Da Parigi a Bruxelles: intelligence sotto accusa

Terrorismo
Un vagone della metro sventrato da un'esplosione nella stazione Maelbeek in una immagine ripresa da un autista e pubblicata sul profilo Twitter da Stib, la società di trasporti belga, 22 marzo 2016. 
 TWITTER +++ATTENZIONE LA FOTO NON PUO? ESSERE PUBBLICATA O RIPRODOTTA SENZA L?AUTORIZZAZIONE DELLA FONTE DI ORIGINE CUI SI RINVIA+++

Dal 7 gennaio del massacro di Charlie Hebdo, al 13 novembre della mattanza di Parigi, al 22 marzo delle stragi di Bruxelles è flop dei sistemi informativi

Sono nell’occhio del ciclone i sistemi e la stessa intelligence europea che sembra aver fallito il compito di prevenire gli attachi nel cuore dell’Europa. Dal 7 gennaio del massacro di Charlie Hebdo, al 13 novembre della mattanza di Parigi, al 22 marzo delle stragi di Bruxelles, in particolare nella capitale belga, nonostante il coprifuoco, a fine novembre, si è assistito alla debacle degli 007.

La fuga di quattro mesi di Salah Abdeslam rimasto nascosto a Molenbeek ne è la dimostrazione come anche gli oltre 160 morti e le centinaia di feriti di Parigi e Bruxelles.

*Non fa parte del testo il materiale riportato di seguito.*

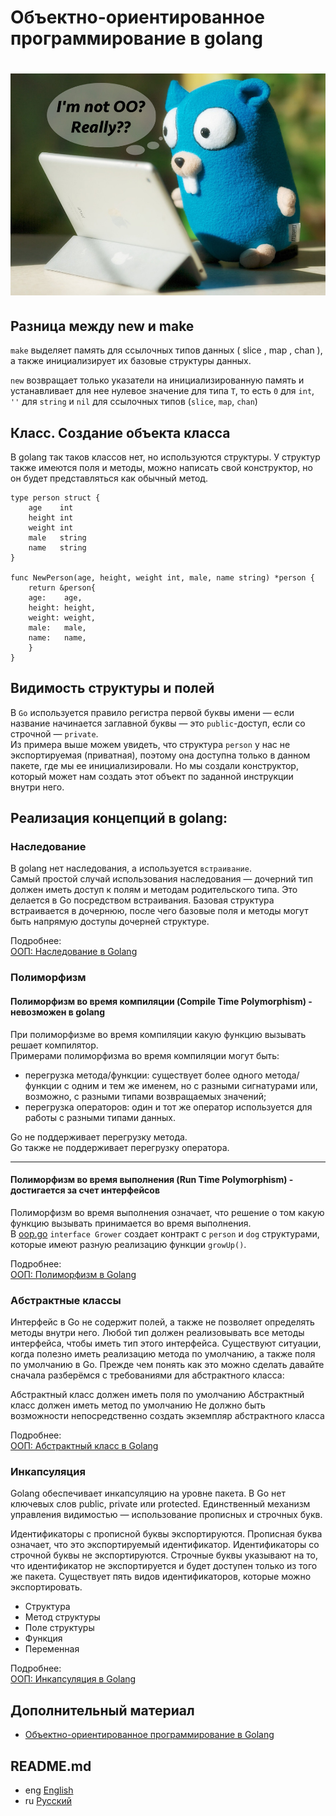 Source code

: # Объектно-ориентированное программирование в golang

<h1 align="center"><img class="goldT" src="../../img/oopgo.jpeg" ></h1>

## Разница между new и make
`make`  выделяет память для ссылочных типов данных ( slice , map , chan ), а также инициализирует
их базовые структуры данных.  

`new` возвращает только указатели на инициализированную память и устанавливает для нее нулевое значение для типа `T`, 
то есть `0` для `int`, `''` для `string` и `nil` для ссылочных типов (`slice`, `map`, `chan`)

## Класс. Создание объекта класса

В golang так таков классов нет, но используются структуры. У структур также имеются поля и методы, можно написать
свой конструктор, но он будет представляться как обычный метод.

```golang
type person struct {
    age    int
    height int
    weight int
    male   string
    name   string
}

func NewPerson(age, height, weight int, male, name string) *person {
    return &person{
    age:    age,
    height: height,
    weight: weight,
    male:   male,
    name:   name,
    }
}
```

## Видимость структуры и полей
В `Go` используется правило регистра первой буквы имени — если название начинается заглавной буквы —
это `public`-доступ, если со строчной — `private`.  
Из примера выше можем увидеть, что структура `person` у нас не экспортируемая (приватная),
поэтому она доступна только в данном пакете, где мы ее инициализировали. Но мы создали конструктор,
который может нам создать этот объект по заданной инструкции внутри него.

## Реализация концепций в golang:
### Наследование

В golang нет наследования, а используется `встраивание`.  
Самый простой случай использования наследования — дочерний тип должен иметь доступ к полям и методам родительского типа.
Это делается в Go посредством встраивания. Базовая структура встраивается в дочернюю, после чего базовые поля
и методы могут быть напрямую доступы дочерней структуре.

Подробнее:  
[ООП: Наследование в Golang](https://github.com/MaksimDzhangirov/oop-go/blob/master/docs/inheritance.md)

### Полиморфизм
#### Полиморфизм во время компиляции (Compile Time Polymorphism) - невозможен в golang

При полиморфизме во время компиляции какую функцию вызывать решает компилятор.  
Примерами полиморфизма во время компиляции могут быть:
- перегрузка метода/функции: существует более одного метода/функции с одним и тем же именем,
но с разными сигнатурами или, возможно, с разными типами возвращаемых значений;  
- перегрузка операторов: один и тот же оператор используется для работы с разными типами данных.

Go не поддерживает перегрузку метода.  
Go также не поддерживает перегрузку оператора.
***
#### Полиморфизм во время выполнения (Run Time Polymorphism) - достигается за счет интерфейсов

Полиморфизм во время выполнения означает, что решение о том какую функцию вызывать принимается во время выполнения.  
В [oop.go](https://github.com/lumorow/golang-interview-preparation/blob/main/OOP/oop.go) `interface Grower` создает контракт с
`person` и `dog` структурами, которые имеют разную реализацию функции `growUp()`.

Подробнее:  
[ООП: Полиморфизм в Golang](https://github.com/MaksimDzhangirov/oop-go/blob/master/docs/polymorphism.md)

### Абстрактные классы

Интерфейс в Go не содержит полей, а также не позволяет определять методы внутри него. Любой тип должен реализовывать все методы интерфейса, чтобы иметь тип этого интерфейса. Существуют ситуации, когда полезно иметь реализацию метода по умолчанию, а также поля по умолчанию в Go. Прежде чем понять как это можно сделать давайте сначала разберёмся с требованиями для абстрактного класса:

Абстрактный класс должен иметь поля по умолчанию
Абстрактный класс должен иметь метод по умолчанию
Не должно быть возможности непосредственно создать экземпляр абстрактного класса

Подробнее:  
[ООП: Абстрактный класс в Golang](https://github.com/MaksimDzhangirov/oop-go/blob/master/docs/abstract_class.md)

### Инкапсуляция

Golang обеспечивает инкапсуляцию на уровне пакета. В Go нет ключевых слов public, private или protected. Единственный механизм управления видимостью — использование прописных и строчных букв.

Идентификаторы с прописной буквы экспортируются. Прописная буква означает, что это экспортируемый идентификатор.
Идентификаторы со строчной буквы не экспортируются. Строчные буквы указывают на то, что идентификатор не экспортируется и будет доступен только из того же пакета.
Существует пять видов идентификаторов, которые можно экспортировать.

- Структура
- Метод структуры
- Поле структуры
- Функция
- Переменная

Подробнее:  
[ООП: Инкапсуляция в Golang](https://github.com/MaksimDzhangirov/oop-go/blob/master/docs/encapsulation.md)

## Дополнительный материал

- [Объектно-ориентированное программирование в Golang](https://medium.com/nuances-of-programming/%D0%BE%D0%B1%D1%8A%D0%B5%D0%BA%D1%82%D0%BD%D0%BE-%D0%BE%D1%80%D0%B8%D0%B5%D0%BD%D1%82%D0%B8%D1%80%D0%BE%D0%B2%D0%B0%D0%BD%D0%BD%D0%BE%D0%B5-%D0%BF%D1%80%D0%BE%D0%B3%D1%80%D0%B0%D0%BC%D0%BC%D0%B8%D1%80%D0%BE%D0%B2%D0%B0%D0%BD%D0%B8%D0%B5-%D0%B2-golang-52f36f2fa837)

## README.md

- eng [English](https://github.com/lumorow/golang-interview-preparation/blob/main/OOP/README.md)
- ru [Русский](https://github.com/lumorow/golang-interview-preparation/blob/main/OOP/readme/README.ru.md) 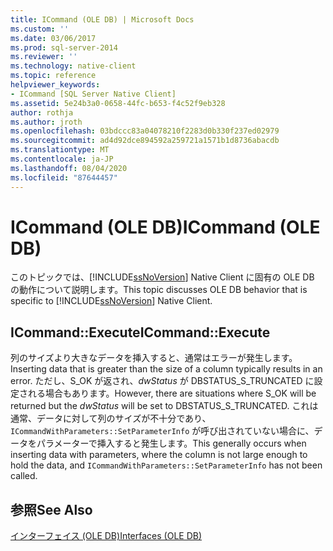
 ```yaml
---
title: ICommand (OLE DB) | Microsoft Docs
ms.custom: ''
ms.date: 03/06/2017
ms.prod: sql-server-2014
ms.reviewer: ''
ms.technology: native-client
ms.topic: reference
helpviewer_keywords:
- ICommand [SQL Server Native Client]
ms.assetid: 5e24b3a0-0658-44fc-b653-f4c52f9eb328
author: rothja
ms.author: jroth
ms.openlocfilehash: 03bdccc83a04078210f2283d0b330f237ed02979
ms.sourcegitcommit: ad4d92dce894592a259721a1571b1d8736abacdb
ms.translationtype: MT
ms.contentlocale: ja-JP
ms.lasthandoff: 08/04/2020
ms.locfileid: "87644457"
---
```

# <a name="icommand-ole-db"></a><span data-ttu-id="bad17-102">ICommand (OLE DB)</span><span class="sxs-lookup"><span data-stu-id="bad17-102">ICommand (OLE DB)</span></span>
  <span data-ttu-id="bad17-103">このトピックでは、[!INCLUDE[ssNoVersion](../../includes/ssnoversion-md.md)] Native Client に固有の OLE DB の動作について説明します。</span><span class="sxs-lookup"><span data-stu-id="bad17-103">This topic discusses OLE DB behavior that is specific to [!INCLUDE[ssNoVersion](../../includes/ssnoversion-md.md)] Native Client.</span></span>  
  
## <a name="icommandexecute"></a><span data-ttu-id="bad17-104">ICommand::Execute</span><span class="sxs-lookup"><span data-stu-id="bad17-104">ICommand::Execute</span></span>  
 <span data-ttu-id="bad17-105">列のサイズより大きなデータを挿入すると、通常はエラーが発生します。</span><span class="sxs-lookup"><span data-stu-id="bad17-105">Inserting data that is greater than the size of a column typically results in an error.</span></span> <span data-ttu-id="bad17-106">ただし、S_OK が返され、*dwStatus* が DBSTATUS_S_TRUNCATED に設定される場合もあります。</span><span class="sxs-lookup"><span data-stu-id="bad17-106">However, there are situations where S_OK will be returned but the *dwStatus* will be set to DBSTATUS_S_TRUNCATED.</span></span> <span data-ttu-id="bad17-107">これは通常、データに対して列のサイズが不十分であり、`ICommandWithParameters::SetParameterInfo` が呼び出されていない場合に、データをパラメーターで挿入すると発生します。</span><span class="sxs-lookup"><span data-stu-id="bad17-107">This generally occurs when inserting data with parameters, where the column is not large enough to hold the data, and `ICommandWithParameters::SetParameterInfo` has not been called.</span></span>  
  
## <a name="see-also"></a><span data-ttu-id="bad17-108">参照</span><span class="sxs-lookup"><span data-stu-id="bad17-108">See Also</span></span>  
 [<span data-ttu-id="bad17-109">インターフェイス &#40;OLE DB&#41;</span><span class="sxs-lookup"><span data-stu-id="bad17-109">Interfaces &#40;OLE DB&#41;</span></span>](../../database-engine/dev-guide/interfaces-ole-db.md)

Ma è soprattutto la collaborazione tra servizi europei a non aver funzionato. Quella cooperazione tanto decantata non c’è stata e risuonano piene di significato le parole del ministro Gentiloni che parlava di “gelosie dei servizi” come il principale problema irrisolto.

Attualmente la creazione di una Fbi europea rimane un sogno lontano nonostante a gennaio presso l’Europol è stato avviato lo Ecdc (centro di eccellenza antiterrorismo europeo). L’organismo intestatale non è comunque consentito:  la competenza in materia di sicurezza è riservata ai singoli Stati.

E intanto l’occasione per riscattarsi è la caccia all’uomo che secondo la procura sarebbe “scappato correndo” dall’aeroporto. Perquisizioni e controlli sono in corso in diverse zone del Paese, mentre le autorità belghe hanno detto di non avere ancora elementi per collegare i fatti con Salah Abdeslam, considerato la mente degli attentati di Parigi e catturato quattro giorni fa a Molenbeek.

L’uomo ricercato per i fatti di oggi è uno dei tre fotografati dalle telecamere di sicurezza dell’aeroporto, di cui la polizia ha diffuso attraverso i media un mandato di cattura e ricerca, chiedendo aiuto per identificarlo. Nello scatto, si vede l’uomo vestito di chiaro con un cappello, a fianco di due uomini che secondo la procura generale si sono fatti esplodere.